- Opening Delimiter -

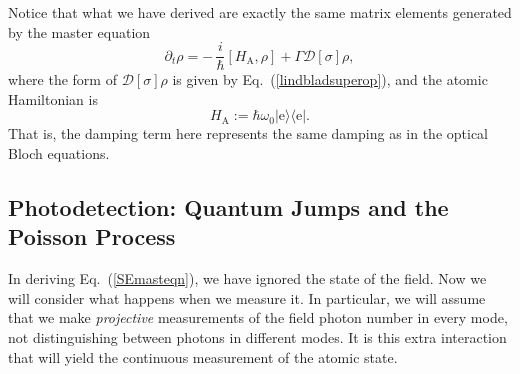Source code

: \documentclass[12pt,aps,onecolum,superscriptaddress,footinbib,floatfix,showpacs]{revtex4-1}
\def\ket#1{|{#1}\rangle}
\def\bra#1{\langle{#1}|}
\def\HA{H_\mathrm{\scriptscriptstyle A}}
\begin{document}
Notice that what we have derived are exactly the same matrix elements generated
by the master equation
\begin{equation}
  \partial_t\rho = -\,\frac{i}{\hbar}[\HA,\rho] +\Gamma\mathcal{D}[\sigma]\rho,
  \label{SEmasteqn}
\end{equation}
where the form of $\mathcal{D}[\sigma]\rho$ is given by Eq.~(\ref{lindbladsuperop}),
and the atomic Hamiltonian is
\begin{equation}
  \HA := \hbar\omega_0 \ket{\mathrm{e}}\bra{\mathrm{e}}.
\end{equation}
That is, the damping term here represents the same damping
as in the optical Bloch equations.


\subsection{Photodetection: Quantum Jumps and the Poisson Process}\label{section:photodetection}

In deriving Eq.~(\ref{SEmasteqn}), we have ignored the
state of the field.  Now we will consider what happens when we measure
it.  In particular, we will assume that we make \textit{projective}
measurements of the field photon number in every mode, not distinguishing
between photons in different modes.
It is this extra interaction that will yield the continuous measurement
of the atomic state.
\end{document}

- Closing Delimiter -
- Opening Delimiter -

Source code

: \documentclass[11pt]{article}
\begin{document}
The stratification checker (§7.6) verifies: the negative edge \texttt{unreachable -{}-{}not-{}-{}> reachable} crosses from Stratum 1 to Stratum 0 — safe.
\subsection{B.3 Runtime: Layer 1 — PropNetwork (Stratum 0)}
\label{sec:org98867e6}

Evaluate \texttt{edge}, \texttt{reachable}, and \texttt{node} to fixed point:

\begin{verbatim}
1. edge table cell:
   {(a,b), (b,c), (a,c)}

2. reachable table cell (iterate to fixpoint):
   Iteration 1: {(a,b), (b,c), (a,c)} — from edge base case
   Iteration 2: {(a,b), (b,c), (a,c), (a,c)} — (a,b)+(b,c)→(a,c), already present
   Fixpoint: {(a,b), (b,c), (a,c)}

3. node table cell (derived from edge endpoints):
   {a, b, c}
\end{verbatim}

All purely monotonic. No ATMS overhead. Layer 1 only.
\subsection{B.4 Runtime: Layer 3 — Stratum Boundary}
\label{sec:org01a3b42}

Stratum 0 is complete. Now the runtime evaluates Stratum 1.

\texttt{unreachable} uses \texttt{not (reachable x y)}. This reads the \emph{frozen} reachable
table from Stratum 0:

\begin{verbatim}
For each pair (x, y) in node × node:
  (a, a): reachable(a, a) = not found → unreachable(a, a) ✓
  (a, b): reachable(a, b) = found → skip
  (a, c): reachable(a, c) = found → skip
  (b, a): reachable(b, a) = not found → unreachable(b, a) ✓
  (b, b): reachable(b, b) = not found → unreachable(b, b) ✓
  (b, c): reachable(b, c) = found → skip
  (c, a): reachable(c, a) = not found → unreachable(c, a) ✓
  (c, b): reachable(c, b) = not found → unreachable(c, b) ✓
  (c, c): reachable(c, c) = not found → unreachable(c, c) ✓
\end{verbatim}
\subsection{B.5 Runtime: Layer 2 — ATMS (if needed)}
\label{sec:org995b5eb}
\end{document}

- Closing Delimiter -

• WHAT YOU ARE ASKED TO DO: What is needed is the number of lines in the records that contain the string "node", stated with nothing else.

• EXERCISE RESPONSE: 3